Your task is to write out every line of the data exactly. Drop the pictures.

==== INPUT RECORDS ====

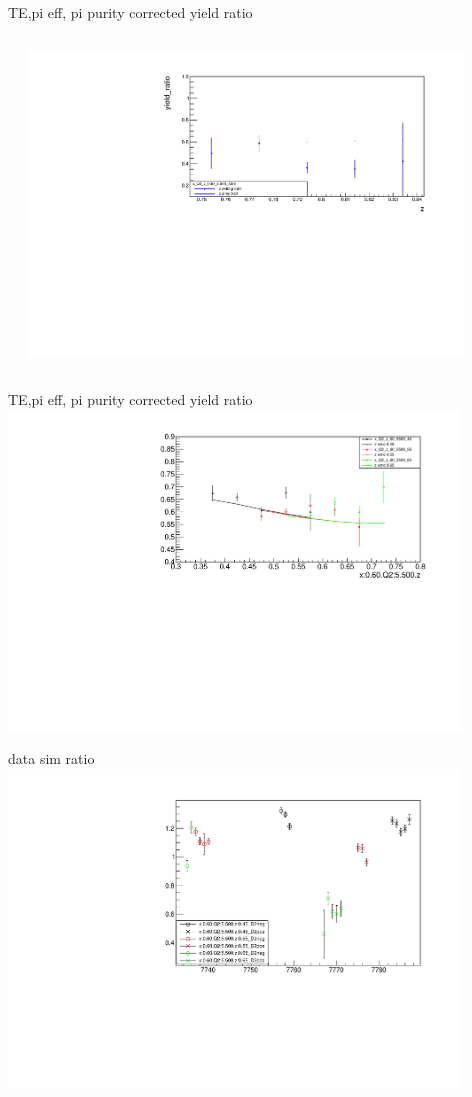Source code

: \begin{frame}{TE,pi eff, pi purity corrected yield ratio}
\begin{columns}
\begin{column}[T]{0.5\textwidth}
\end{column}
\begin{column}[T]{0.5\textwidth}
\includegraphics[width = 0.9\textwidth]{results/yield/statistics_corr/x_Q2_z_60_5500_90_ratio.pdf}
\end{column}
\end{columns}
\end{frame}
\begin{frame}{TE,pi eff, pi purity corrected yield ratio}
\includegraphics[width = 0.9\textwidth]{results/yield/statistics_corr/x_Q2_60_5500_ratio.pdf}
\end{frame}
\begin{frame}{data sim ratio}
    \includegraphics[width = 0.9\textwidth]{results/yield/run_info_pdf/x_Q2_60_5500_data_simc_ratio.pdf}
\end{frame}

====

- **RESPONSE TO THE EXERCISE**:
Source code

: \begin{frame}{TE,pi eff, pi purity corrected yield ratio}
\begin{columns}
\begin{column}[T]{0.5\textwidth}
\end{column}
\begin{column}[T]{0.5\textwidth}
\includegraphics[width = 0.9\textwidth]{results/yield/statistics_corr/x_Q2_z_60_5500_90_ratio.pdf}
\end{column}
\end{columns}
\end{frame}
\begin{frame}{TE,pi eff, pi purity corrected yield ratio}
\includegraphics[width = 0.9\textwidth]{results/yield/statistics_corr/x_Q2_60_5500_ratio.pdf}
\end{frame}
\begin{frame}{data sim ratio}
    \includegraphics[width = 0.9\textwidth]{results/yield/run_info_pdf/x_Q2_60_5500_data_simc_ratio.pdf}
\end{frame}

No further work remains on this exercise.